■ What is needed ■
What lines of the data hold the string "which"? Copy them all.

Rendered images with source text:
══════════════════════════════
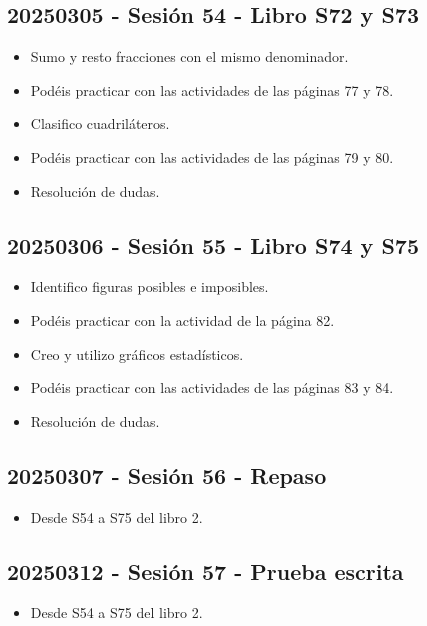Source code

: \documentclass[a4paper,12pt]{article}
\begin{document}
\subsection{20250305 - Sesión 54 - Libro S72 y S73}

\begin{itemize}
    \item Sumo y resto fracciones con el mismo denominador.
    \item Podéis practicar con las actividades de las páginas 77 y 78.
    \item Clasifico cuadriláteros.
    \item Podéis practicar con las actividades de las páginas 79 y 80.
    \item Resolución de dudas.
\end{itemize}

\subsection{20250306 - Sesión 55 - Libro S74 y S75}

\begin{itemize}
    \item Identifico figuras posibles e imposibles.
    \item Podéis practicar con la actividad de la página 82.
    \item Creo y utilizo gráficos estadísticos.
    \item Podéis practicar con las actividades de las páginas 83 y 84.
    \item Resolución de dudas.
\end{itemize}

\subsection{20250307 - Sesión  56 - Repaso}

\begin{itemize}
    \item Desde S54 a S75 del libro 2.
\end{itemize}

\subsection{20250312 - Sesión 57 - Prueba escrita}

\begin{itemize}
    \item Desde S54 a S75 del libro 2.
\end{itemize}
\end{document}
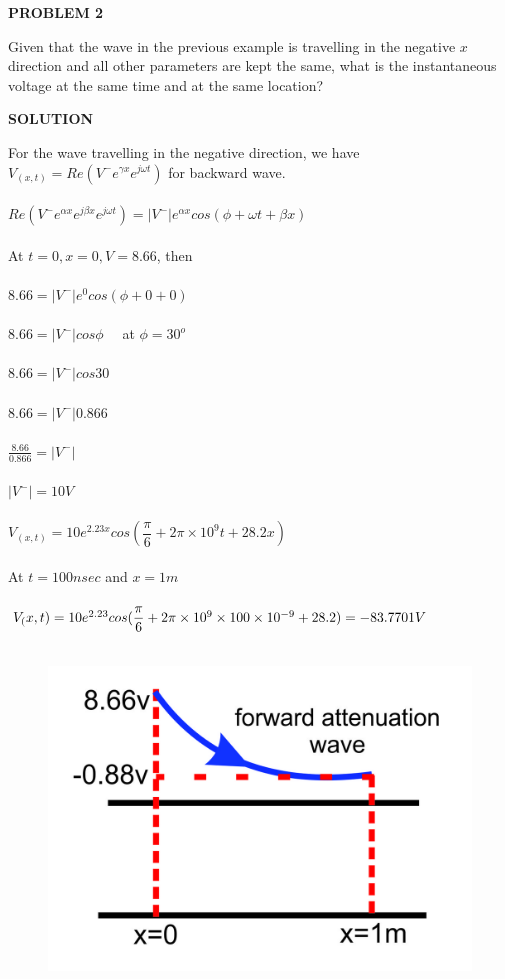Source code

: \begin{exmp}
\begin{center}
\textbf{PROBLEM 2}
\end{center}
Given that the wave in the previous example is travelling in the negative ${x}$ direction and all other parameters are kept the same, what is the instantaneous voltage at the same time and at the same location?\\
\begin{center}
\textbf{SOLUTION}
\end{center}
For the wave travelling in the negative direction, we have\\
$V_{(x,t)} = Re(V^{-}e^{\gamma x}e^{j\omega t})$ for backward wave.\\\\
$Re({V^{-}e^{\alpha x}e^{j\beta x}e^{j\omega t}}) = {|V^{-}|e^{\alpha x}cos{(\phi+\omega t + \beta x)}}$\\\\
At ${t=0, x=0, V=8.66}$, then\\\\
${8.66} = {|V^{-}|}e^{0} cos({\phi + 0 + 0})$\\\\
$8.66 = {|V^-|{cos\phi}} \quad$ at $ \phi = 30^{o} $\\\\
$8.66 = {|V^-|{cos30}}$\\\\
$8.66 = {|V^-|{0.866}}$\\\\
$\frac{8.66}{0.866} = {|V^-|}$\\\\
${|V^{-}|} = 10V$\\\\
$V_({x,t}) = 10e^{2.23x} cos({\dfrac{\pi}{6} + 2\pi\times10^9t + 28.2x})$\\\\
At ${t=100nsec}$ and ${x=1m}$\\\\
$V_({x,t}) = 10e^{2.23} cos({\dfrac{\pi}{6} + 2\pi\times10^9\times100\times10^{-9} + 28.2})\\\\
= -83.7701V$\\\\
\begin{figure}[h!]
\centering
\includegraphics[scale=0.5]{./graphics/Group98}

\end{figure}
\end{exmp}
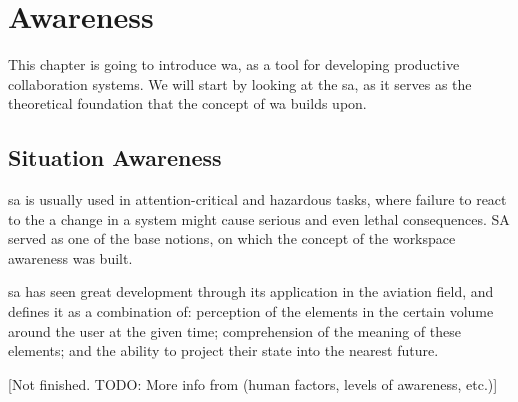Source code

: 
\chapter{Awareness}

This chapter is going to introduce \gls{wa}, as a tool for developing productive collaboration systems. We will start by looking at the \gls{sa}, as it serves as the theoretical foundation that the concept of \gls{wa} builds upon.




\section{Situation Awareness}

\gls{sa} is usually used in attention-critical and hazardous tasks, where failure to react to the a change in a system might cause serious and even lethal consequences. SA served as one of the base notions, on which the concept of the workspace awareness was built.

\gls{sa} has seen great development through its application in the aviation field, and \cite{endsley_situation_1988} defines it as a combination of: perception of the elements in the certain volume around the user at the given time; comprehension of the meaning of these elements; and the ability to project their state into the nearest future.

[Not finished. TODO: More info from \cite{endsley_situation_1988} (human factors, levels of awareness, etc.)]


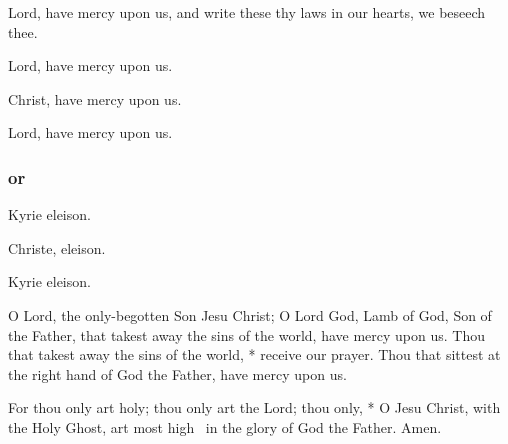 \R Lord, have mercy upon us, and write these thy laws in our hearts, we beseech thee.



\medskip


\smallskip

\centerline{Lord, have mercy upon us. }
\centerline{Christ, have mercy upon us. }
\centerline{Lord, have mercy upon us. }
\subsubsection{or}

\centerline{Kyrie eleison. }
\centerline{Christe, eleison. }
\centerline{Kyrie eleison. }

\bigskip



O Lord, the only-begotten Son Jesu Christ; O Lord God, Lamb of God, Son of the Father, that takest away the sins of the world, have mercy upon us. 
Thou that takest away the sins of the world, * receive our prayer. Thou that sittest at the right hand of God the Father, have mercy upon us.

For thou only art holy; thou only art the Lord; thou only, * O {Jesu} Christ, with the Holy Ghost, art most high \grecross\ in the glory of God the Father. Amen.

{\footnotesize{}\par}

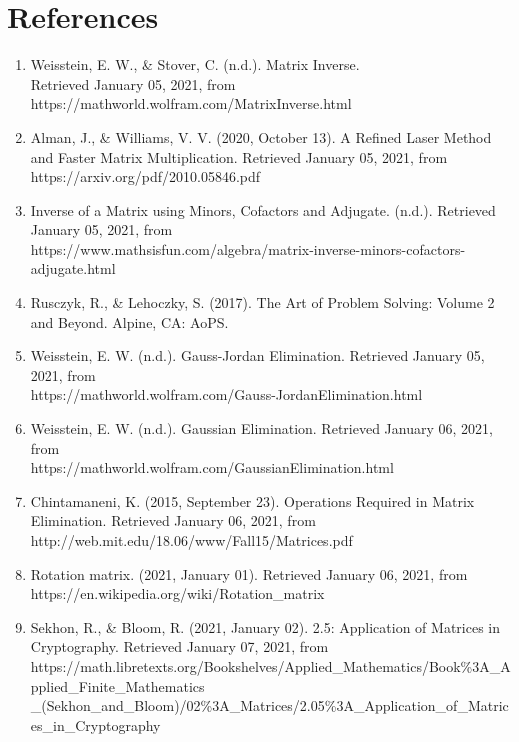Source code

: \documentclass{article}
\begin{document}
\section*{References}
\begin{enumerate}[leftmargin=!,labelindent=5pt,itemindent=-15pt]
    \item Weisstein, E. W., \& Stover, C. (n.d.). Matrix Inverse. \\ Retrieved January 05, 2021, from https://mathworld.wolfram.com/MatrixInverse.html
    \item Alman, J., \& Williams, V. V. (2020, October 13). A Refined Laser Method and Faster Matrix Multiplication. Retrieved January 05, 2021, from https://arxiv.org/pdf/2010.05846.pdf
    \item Inverse of a Matrix using Minors, Cofactors and Adjugate. (n.d.). Retrieved January 05, 2021, from \\ https://www.mathsisfun.com/algebra/matrix-inverse-minors-cofactors-adjugate.html
    \item Rusczyk, R., \& Lehoczky, S. (2017). The Art of Problem Solving: Volume 2 and Beyond. Alpine, CA: AoPS.
    \item Weisstein, E. W. (n.d.). Gauss-Jordan Elimination. Retrieved January 05, 2021, from \\ https://mathworld.wolfram.com/Gauss-JordanElimination.html
    \item Weisstein, E. W. (n.d.). Gaussian Elimination. Retrieved January 06, 2021, from \\ https://mathworld.wolfram.com/GaussianElimination.html
    \item Chintamaneni, K. (2015, September 23). Operations Required in Matrix Elimination. Retrieved January 06, 2021, from http://web.mit.edu/18.06/www/Fall15/Matrices.pdf
    \item Rotation matrix. (2021, January 01). Retrieved January 06, 2021, from https://en.wikipedia.org/wiki/Rotation\_matrix
    \item Sekhon, R., \& Bloom, R. (2021, January 02). 2.5: Application of Matrices in Cryptography. Retrieved January 07, 2021, from\\ https://math.libretexts.org/Bookshelves/Applied\_Mathematics/Book\%3A\_Applied\_Finite\_Mathematics\\\_(Sekhon\_and\_Bloom)/02\%3A\_Matrices/2.05\%3A\_Application\_of\_Matrices\_in\_Cryptography
\end{enumerate}
\end{document}
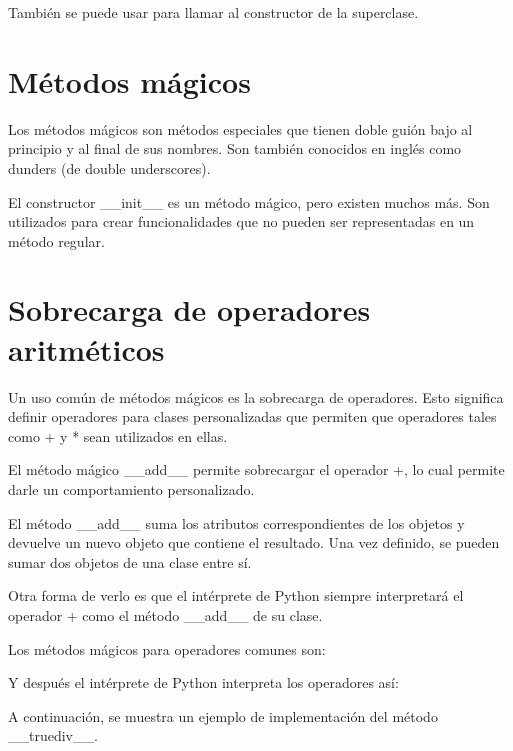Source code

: \documentclass{report}
\begin{document}
{

También se puede usar para llamar al constructor de la superclase.


\section{Métodos mágicos}

Los métodos mágicos son métodos especiales que tienen doble guión bajo al principio y al final de sus nombres. Son también conocidos en inglés como dunders (de double underscores).

El constructor \_\_init\_\_ es un método mágico, pero existen muchos más. Son utilizados para crear funcionalidades que no pueden ser representadas en un método regular.

\section{Sobrecarga de operadores aritméticos}

Un uso común de métodos mágicos es la sobrecarga de operadores. Esto significa definir operadores para clases personalizadas que permiten que operadores tales como + y * sean utilizados en ellas.

El método mágico \_\_add\_\_ permite sobrecargar el operador +, lo cual permite darle un comportamiento personalizado.


El método \_\_add\_\_ suma los atributos correspondientes de los objetos y devuelve un nuevo objeto que contiene el resultado. Una vez definido, se pueden sumar dos objetos de una clase entre sí.

Otra forma de verlo es que el intérprete de Python siempre interpretará el operador + como el método \_\_add\_\_ de su clase.

Los métodos mágicos para operadores comunes son:


Y después el intérprete de Python interpreta los operadores así:


A continuación, se muestra un ejemplo de implementación del método \_\_truediv\_\_.

}
\end{document}
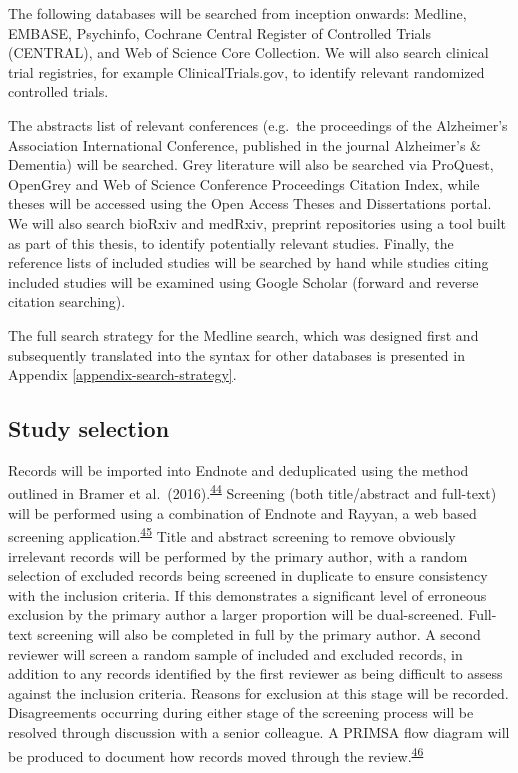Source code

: \documentclass[a4paper, twoside]{templates/ociamthesis}
\begin{document}
The following databases will be searched from inception onwards: Medline, EMBASE, Psychinfo, Cochrane Central Register of Controlled Trials (CENTRAL), and Web of Science Core Collection. We will also search clinical trial registries, for example ClinicalTrials.gov, to identify relevant randomized controlled trials.

The abstracts list of relevant conferences (e.g.~the proceedings of the Alzheimer's Association International Conference, published in the journal Alzheimer's \& Dementia) will be searched. Grey literature will also be searched via ProQuest, OpenGrey and Web of Science Conference Proceedings Citation Index, while theses will be accessed using the Open Access Theses and Dissertations portal. We will also search bioRxiv and medRxiv, preprint repositories using a tool built as part of this thesis, to identify potentially relevant studies. Finally, the reference lists of included studies will be searched by hand while studies citing included studies will be examined using Google Scholar (forward and reverse citation searching).

The full search strategy for the Medline search, which was designed first and subsequently translated into the syntax for other databases is presented in Appendix \ref{appendix-search-strategy}.

\hypertarget{study-selection}{%
\subsection{Study selection}\label{study-selection}}

Records will be imported into Endnote and deduplicated using the method outlined in Bramer et al.~(2016).\textsuperscript{\protect\hyperlink{ref-bramer2016}{44}} Screening (both title/abstract and full-text) will be performed using a combination of Endnote and Rayyan, a web based screening application.\textsuperscript{\protect\hyperlink{ref-ouzzani2016}{45}} Title and abstract screening to remove obviously irrelevant records will be performed by the primary author, with a random selection of excluded records being screened in duplicate to ensure consistency with the inclusion criteria. If this demonstrates a significant level of erroneous exclusion by the primary author a larger proportion will be dual-screened. Full-text screening will also be completed in full by the primary author. A second reviewer will screen a random sample of included and excluded records, in addition to any records identified by the first reviewer as being difficult to assess against the inclusion criteria. Reasons for exclusion at this stage will be recorded. Disagreements occurring during either stage of the screening process will be resolved through discussion with a senior colleague. A PRIMSA flow diagram will be produced to document how records moved through the review.\textsuperscript{\protect\hyperlink{ref-zotero-766}{46}}
\end{document}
══════════════════════════════
■ Output for this task ■
\gls{sa} is usually used in attention-critical and hazardous tasks, where failure to react to the a change in a system might cause serious and even lethal consequences. SA served as one of the base notions, on which the concept of the workspace awareness was built.
The full search strategy for the Medline search, which was designed first and subsequently translated into the syntax for other databases is presented in Appendix \ref{appendix-search-strategy}.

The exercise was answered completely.